Император очень внимательно посмотрел на Уртханга. Потом встал и еще внимательнее посмотрел на церемонимейстера. Тот осторожно согнулся пополам и отступил на полшага.
— Чего желает владыка? — тревожно спросил он.
— Закрой дверь, — сказал император. — Стой! Изнутри закрой. Выйдешь через террасу. Убери этих кретинов с вениками, девчонок разгони — в общем, во дворе чтобы было пусто и тихо. На все арки по пять гвардейцев, и пока я не закончу с Ником… Короче, любой, вошедший во двор, может сразу выходить обратно и ждать меня у плахи.
— Слушаюсь, светлейший, — невнятно ответил церемонимейстер, лязгая запорами. — Но если ваши лучезарные супруги не изволят слушать ничтожного раба?..
— Берешь опахало, обламываешь перья, и древком по задницам, по задницам, — со знанием дела порекомендовал император. — И побыстрее!
Уртханг с нескрываемой симпатией посмотрел на императора.

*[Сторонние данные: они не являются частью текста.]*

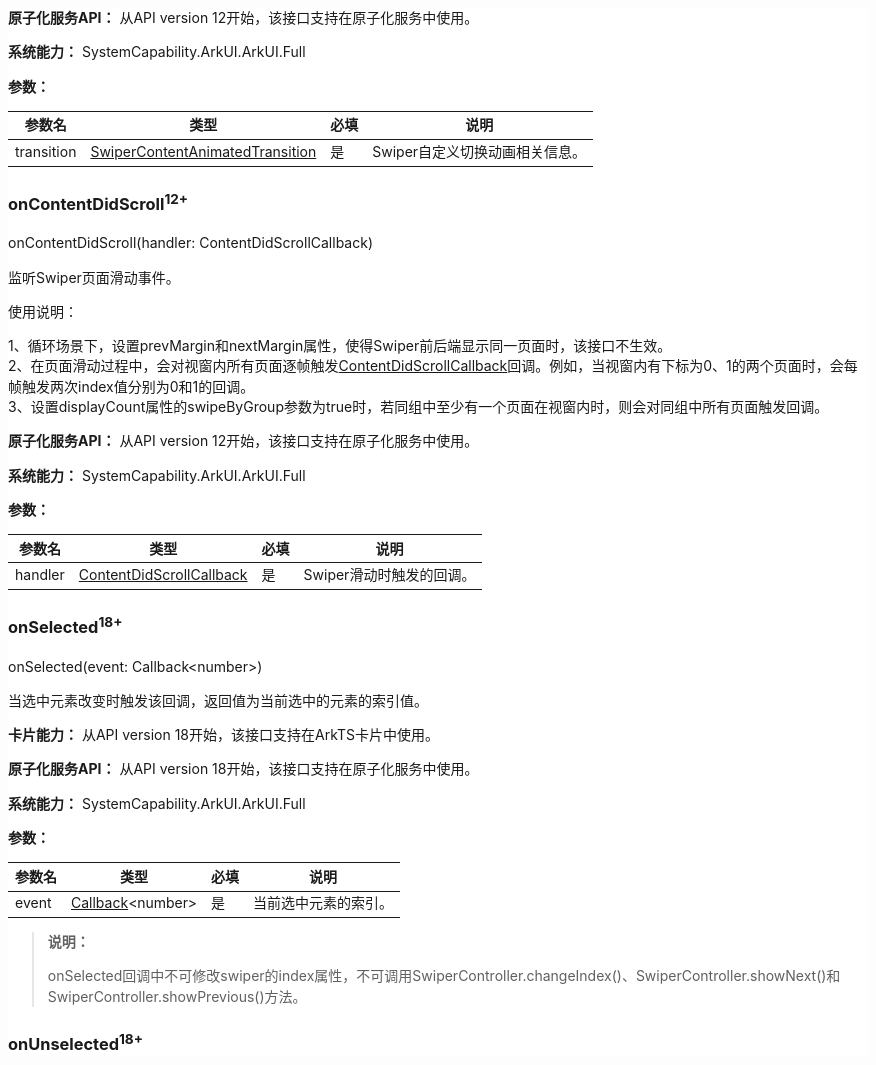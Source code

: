 **原子化服务API：** 从API version 12开始，该接口支持在原子化服务中使用。

**系统能力：** SystemCapability.ArkUI.ArkUI.Full

**参数：**

| 参数名 | 类型 | 必填 | 说明 |
| ------ | ---- | ---- | ---- |
| transition | [SwiperContentAnimatedTransition](#swipercontentanimatedtransition12) | 是 | Swiper自定义切换动画相关信息。 |

### onContentDidScroll<sup>12+</sup>

onContentDidScroll(handler: ContentDidScrollCallback)

监听Swiper页面滑动事件。

使用说明：

1、循环场景下，设置prevMargin和nextMargin属性，使得Swiper前后端显示同一页面时，该接口不生效。<br>2、在页面滑动过程中，会对视窗内所有页面逐帧触发[ContentDidScrollCallback](#contentdidscrollcallback12)回调。例如，当视窗内有下标为0、1的两个页面时，会每帧触发两次index值分别为0和1的回调。<br>3、设置displayCount属性的swipeByGroup参数为true时，若同组中至少有一个页面在视窗内时，则会对同组中所有页面触发回调。

**原子化服务API：** 从API version 12开始，该接口支持在原子化服务中使用。

**系统能力：** SystemCapability.ArkUI.ArkUI.Full

**参数：**

| 参数名 | 类型 | 必填 | 说明 |
| ------ | ---- | ---- | ---- |
| handler | [ContentDidScrollCallback](#contentdidscrollcallback12) | 是 | Swiper滑动时触发的回调。 |

### onSelected<sup>18+</sup>

onSelected(event: Callback\<number>)

当选中元素改变时触发该回调，返回值为当前选中的元素的索引值。

**卡片能力：** 从API version 18开始，该接口支持在ArkTS卡片中使用。

**原子化服务API：** 从API version 18开始，该接口支持在原子化服务中使用。

**系统能力：** SystemCapability.ArkUI.ArkUI.Full

**参数：** 

| 参数名 | 类型   | 必填 | 说明                 |
| ------ | ------ | ---- | -------------------- |
| event  | [Callback](./ts-types.md#callback12)\<number> | 是   | 当前选中元素的索引。 |

> **说明：**
>
> onSelected回调中不可修改swiper的index属性，不可调用SwiperController.changeIndex()、SwiperController.showNext()和SwiperController.showPrevious()方法。 

### onUnselected<sup>18+</sup>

Тот перехватил взгляд воина, улыбнулся и подошел поближе.
Теперь, когда они стояли рядом, стало заметно — полководец и правитель очень похожи: один рост, одна стать, только император немного моложе. Но не слишком, года на три- четыре.

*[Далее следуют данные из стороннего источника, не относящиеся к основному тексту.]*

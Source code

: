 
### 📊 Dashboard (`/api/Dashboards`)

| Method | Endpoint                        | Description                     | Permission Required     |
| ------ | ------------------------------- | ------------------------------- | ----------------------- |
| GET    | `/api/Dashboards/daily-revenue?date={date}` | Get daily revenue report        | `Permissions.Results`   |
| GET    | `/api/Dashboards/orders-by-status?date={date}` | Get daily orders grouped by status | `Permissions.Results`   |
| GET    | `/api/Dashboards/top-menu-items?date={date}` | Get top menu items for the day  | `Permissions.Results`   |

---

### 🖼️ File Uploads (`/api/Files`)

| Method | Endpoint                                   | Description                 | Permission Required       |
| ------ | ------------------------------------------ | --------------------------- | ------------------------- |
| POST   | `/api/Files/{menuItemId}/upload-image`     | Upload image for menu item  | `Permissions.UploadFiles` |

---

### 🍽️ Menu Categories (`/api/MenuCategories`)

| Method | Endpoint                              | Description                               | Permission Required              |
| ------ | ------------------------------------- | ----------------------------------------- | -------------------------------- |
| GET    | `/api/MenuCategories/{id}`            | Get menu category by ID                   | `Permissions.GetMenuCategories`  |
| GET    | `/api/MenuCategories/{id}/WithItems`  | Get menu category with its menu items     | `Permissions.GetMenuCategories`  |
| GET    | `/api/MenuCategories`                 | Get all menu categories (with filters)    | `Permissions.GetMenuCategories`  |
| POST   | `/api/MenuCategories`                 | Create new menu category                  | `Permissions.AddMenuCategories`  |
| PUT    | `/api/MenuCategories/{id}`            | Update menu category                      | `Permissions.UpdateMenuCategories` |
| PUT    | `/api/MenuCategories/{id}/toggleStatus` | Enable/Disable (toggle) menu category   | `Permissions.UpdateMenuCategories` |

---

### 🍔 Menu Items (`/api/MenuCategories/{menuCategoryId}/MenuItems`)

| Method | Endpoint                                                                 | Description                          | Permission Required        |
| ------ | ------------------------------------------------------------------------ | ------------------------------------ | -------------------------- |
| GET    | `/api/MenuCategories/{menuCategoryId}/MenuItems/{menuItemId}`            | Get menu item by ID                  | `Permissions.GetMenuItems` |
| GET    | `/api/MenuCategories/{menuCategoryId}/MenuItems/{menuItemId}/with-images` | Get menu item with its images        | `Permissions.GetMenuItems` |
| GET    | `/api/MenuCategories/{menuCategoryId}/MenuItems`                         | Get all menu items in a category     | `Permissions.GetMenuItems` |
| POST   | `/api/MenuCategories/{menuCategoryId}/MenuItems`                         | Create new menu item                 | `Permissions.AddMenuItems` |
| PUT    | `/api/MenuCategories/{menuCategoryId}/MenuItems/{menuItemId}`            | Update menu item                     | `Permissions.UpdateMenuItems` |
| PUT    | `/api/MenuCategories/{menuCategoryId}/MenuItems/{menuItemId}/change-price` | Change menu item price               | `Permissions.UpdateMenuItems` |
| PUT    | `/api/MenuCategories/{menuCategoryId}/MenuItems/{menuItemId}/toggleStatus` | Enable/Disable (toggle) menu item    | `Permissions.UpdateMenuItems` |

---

— Подождешь, пока разбегутся? — тихо спросил император. — Или очень срочно надо?
— Да нет, подожду, конечно, — так же тихо ответил Уртханг. — То, с чем я пришел — это надолго. На полгода примерно. Можно и подождать.
Церемонимейстер вылетел на террасу, и почти сразу там послышалось возбужденное кудахтанье. За полупрозрачными шторами замелькали согбенные тени. Еще несколько мгновений спустя в шум вплелись девичьи голоса. В них прослеживалось последовательное недовольство всеми действиями всех без исключения мужчин.
Император с интересом прислушивался. Недовольство превратилось в возмущение, потом в криках прорезались истерические нотки, и вдруг раздался откровенный, не траченый смущением визг. Потом еще один. А потом только быстрый топот — и тишина. И через паузу смачно лязгнули решетки ворот.
Император облегченно вздохнул, сорвал с себя тонкую рубаху и с наслаждением швырнул ее в угол. Потом не без труда поднял огромный кувшин и облился по пояс душистой прохладной водой. В полутьме покоев капельки воды заблестели на коже таинственными зеленоватыми искорками.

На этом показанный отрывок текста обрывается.